## WHAT IS REQUIRED
Output all entries verbatim. Skip pictures.

Segment Open

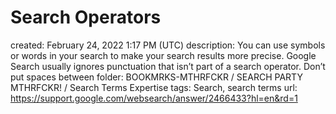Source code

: # Search Operators

created: February 24, 2022 1:17 PM (UTC)
description: You can use symbols or words in your search to make your search results more precise. Google Search usually ignores punctuation that isn’t part of a search operator. Don’t put spaces between
folder: BOOKMRKS-MTHRFCKR / SEARCH PARTY MTHRFCKR! / Search Terms Expertise
tags: Search, search terms
url: https://support.google.com/websearch/answer/2466433?hl=en&rd=1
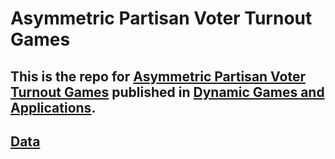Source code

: # Asymmetric Partisan Voter Turnout Games
This is the repo for [Asymmetric Partisan Voter Turnout Games](https://link.springer.com/article/10.1007/s13235-021-00384-1) published in [Dynamic Games and Applications](https://www.springer.com/journal/13235).
---
## [Data]()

Segment Closed

## YOUR SOLUTION
Source code

: # Search Operators

created: February 24, 2022 1:17 PM (UTC)
description: You can use symbols or words in your search to make your search results more precise. Google Search usually ignores punctuation that isn’t part of a search operator. Don’t put spaces between
folder: BOOKMRKS-MTHRFCKR / SEARCH PARTY MTHRFCKR! / Search Terms Expertise
tags: Search, search terms
url: https://support.google.com/websearch/answer/2466433?hl=en&rd=1
Source code

: # Asymmetric Partisan Voter Turnout Games
This is the repo for [Asymmetric Partisan Voter Turnout Games](https://link.springer.com/article/10.1007/s13235-021-00384-1) published in [Dynamic Games and Applications](https://www.springer.com/journal/13235).
---
## [Data]()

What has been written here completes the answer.